Battery-Free Drone Designed to Fly as Long as the Sun Shines

The father and son team behind the world’s fastest quadcopter is back, and this time, they’ve built something that looks more like a flying solar farm than a racing drone. Their goal? A multirotor that can stay in the air for as long as the sun keeps shining.

If that sounds ambitious, it should. After all, this is the same duo who created the Peregrine project, which set the Guinness World Record for the “Fastest ground speed by a battery-powered remote-controlled quadcopter” at 480 km/h, or just under 300 mph.

That incredible feat came from Luke Bell and his father Mike, two engineers who love pushing drone tech to its absolute limits.
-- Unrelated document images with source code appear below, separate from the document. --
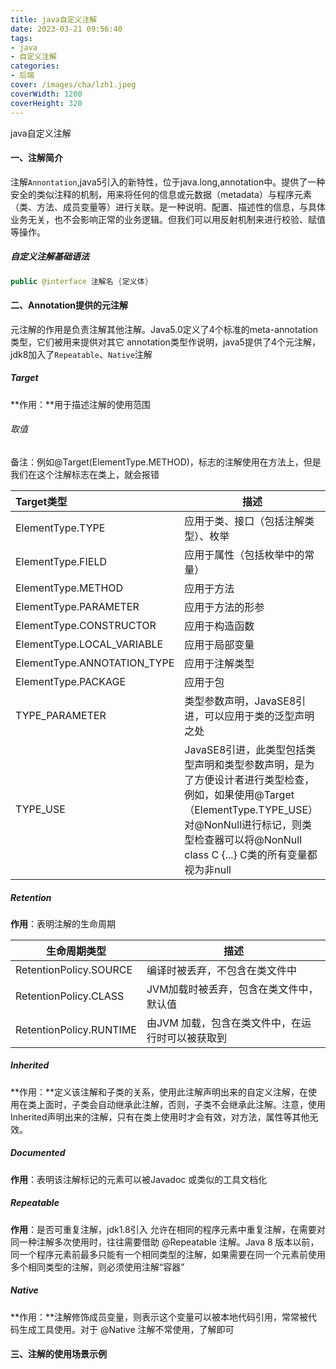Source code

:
 ```yaml
---
title: java自定义注解
date: 2023-03-21 09:56:40
tags:
- java
- 自定义注解
categories:
- 后端
cover: /images/cha/lzh1.jpeg
coverWidth: 1200
coverHeight: 320
---
```


java自定义注解

<!-- more -->

#### 一、注解简介

注解`Annontation`,java5引入的新特性，位于java.long,annotation中。提供了一种安全的类似注释的机制，用来将任何的信息或元数据（metadata）与程序元素（类、方法、成员变量等）进行关联。是一种说明、配置、描述性的信息，与具体业务无关，也不会影响正常的业务逻辑。但我们可以用反射机制来进行校验、赋值等操作。

##### 自定义注解基础语法

```java
public @interface 注解名 {定义体}
```

#### 二、Annotation提供的元注解

元注解的作用是负责注解其他注解。Java5.0定义了4个标准的meta-annotation类型，它们被用来提供对其它 annotation类型作说明，java5提供了4个元注解，jdk8加入了`Repeatable`、`Native`注解

##### Target

**作用：**用于描述注解的使用范围

###### 取值

备注：例如@Target(ElementType.METHOD)，标志的注解使用在方法上，但是我们在这个注解标志在类上，就会报错

| **Target类型**              | 描述                                                         |
| :-------------------------- | ------------------------------------------------------------ |
| ElementType.TYPE            | 应用于类、接口（包括注解类型）、枚举                         |
| ElementType.FIELD           | 应用于属性（包括枚举中的常量）                               |
| ElementType.METHOD          | 应用于方法                                                   |
| ElementType.PARAMETER       | 应用于方法的形参                                             |
| ElementType.CONSTRUCTOR     | 应用于构造函数                                               |
| ElementType.LOCAL_VARIABLE  | 应用于局部变量                                               |
| ElementType.ANNOTATION_TYPE | 应用于注解类型                                               |
| ElementType.PACKAGE         | 应用于包                                                     |
| TYPE_PARAMETER              | 类型参数声明，JavaSE8引进，可以应用于类的泛型声明之处        |
| TYPE_USE                    | JavaSE8引进，此类型包括类型声明和类型参数声明，是为了方便设计者进行类型检查，例如，如果使用@Target（ElementType.TYPE_USE）对@NonNull进行标记，则类型检查器可以将@NonNull class C {...} C类的所有变量都视为非null |

##### Retention

**作用**：表明注解的生命周期

| 生命周期类型            | 描述                                             |
| ----------------------- | ------------------------------------------------ |
| RetentionPolicy.SOURCE  | 编译时被丢弃，不包含在类文件中                   |
| RetentionPolicy.CLASS   | JVM加载时被丢弃，包含在类文件中，默认值          |
| RetentionPolicy.RUNTIME | 由JVM 加载，包含在类文件中，在运行时可以被获取到 |

##### Inherited

**作用：**定义该注解和子类的关系，使用此注解声明出来的自定义注解，在使用在类上面时，子类会自动继承此注解，否则，子类不会继承此注解。注意，使用Inherited声明出来的注解，只有在类上使用时才会有效，对方法，属性等其他无效。

##### **Documented**

**作用**：表明该注解标记的元素可以被Javadoc 或类似的工具文档化

##### Repeatable

**作用**：是否可重复注解，jdk1.8引入	允许在相同的程序元素中重复注解，在需要对同一种注解多次使用时，往往需要借助 @Repeatable 注解。Java 8 版本以前，同一个程序元素前最多只能有一个相同类型的注解，如果需要在同一个元素前使用多个相同类型的注解，则必须使用注解“容器”

##### Native

 **作用：**注解修饰成员变量，则表示这个变量可以被本地代码引用，常常被代码生成工具使用。对于 @Native 注解不常使用，了解即可

#### 三、注解的使用场景示例


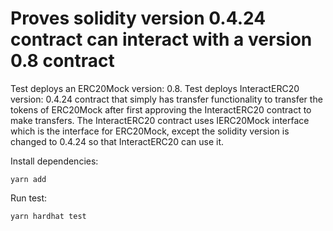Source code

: # Proves solidity version 0.4.24 contract can interact with a version 0.8 contract

Test deploys an ERC20Mock version: 0.8. Test deploys InteractERC20 version: 0.4.24 contract that simply has transfer
functionality to transfer the tokens of ERC20Mock after first approving the InteractERC20 contract to make transfers. The InteractERC20
contract uses IERC20Mock interface which is the interface for ERC20Mock, except the solidity version is changed to 0.4.24 so that
InteractERC20 can use it.

Install dependencies:

```
yarn add
```

Run test:

```
yarn hardhat test
```
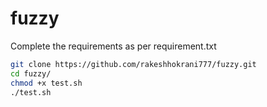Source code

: # fuzzy

Complete the requirements as per requirement.txt

```sh
git clone https://github.com/rakeshhokrani777/fuzzy.git
cd fuzzy/
chmod +x test.sh
./test.sh
```

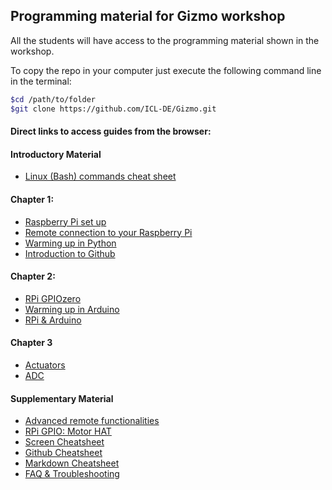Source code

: ## Programming material for Gizmo workshop

All the students will have access to the programming material shown in the workshop.

To copy the repo in your computer just execute the following command line in the terminal:

``` bash
$cd /path/to/folder
$git clone https://github.com/ICL-DE/Gizmo.git
```

#### Direct links to access guides from the browser:

#### Introductory Material

* [Linux (Bash) commands cheat sheet](Intro/Cheat_sheet_bash_Linux.md)

#### Chapter 1:

* [Raspberry Pi set up](Chapter1/1-RPI_setup.md)
* [Remote connection to your Raspberry Pi](Chapter1/2-Remote_Rpi.md)
* [Warming up in Python](...)
* [Introduction to Github](...)

#### Chapter 2:

* [RPi GPIOzero](...)
* [Warming up in Arduino](...)
* [RPi & Arduino](...)

#### Chapter 3

* [Actuators](...)
* [ADC](...)

#### Supplementary Material

* [Advanced remote functionalities](..)
* [RPi GPIO: Motor HAT](...)
* [Screen Cheatsheet](...)
* [Github Cheatsheet](...)
* [Markdown Cheatsheet](...)
* [FAQ & Troubleshooting](...)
While most of us are happy to fly a drone for a few minutes, the Bells are out there asking, “What if we didn’t need batteries at all?” New Atlas brought this story to our eyes.

A Record That Refused to Stand Still

DroneXL readers might remember our coverage of Luke Bell’s Peregrine 3 project in another story that detailed how he reclaimed the world speed record with a screaming-fast quadcopter that hit 585 km/h.

Battery-Free Drone Designed To Fly As Long As The Sun Shines
Photo credit: Luke and Mike Bell

This new solar drone shows the same creative spirit but takes it in the opposite direction. Instead of chasing raw speed, the Bells are now chasing endurance. Earlier this year, their previous record had been broken by student Samuele Gobbi and his Fatboy 2 drone, which reached 557.64 km/h (346.5 mph). Not ones to back down, the Bells returned with the Peregrine 3, took it to Dubai, and officially averaged 570 km/h, earning another Guinness World Record. That might have been enough for most people. But instead of doubling down on power and performance, they started thinking about sustainability and simplicity.

A Drone Without a Battery

Their latest creation looks nothing like the Peregrine. Picture a cross-shaped carbon fiber frame, lightweight Antigravity motors, and 18-inch carbon props from T-Motor. Add 3D-printed mounts, a flight controller, and several tiny cameras that feed live POV footage to a VR headset.

Battery-Free Drone Designed To Fly As Long As The Sun Shines
Photo credit: Luke and Mike Bell

Then, cover the entire structure with solar panels.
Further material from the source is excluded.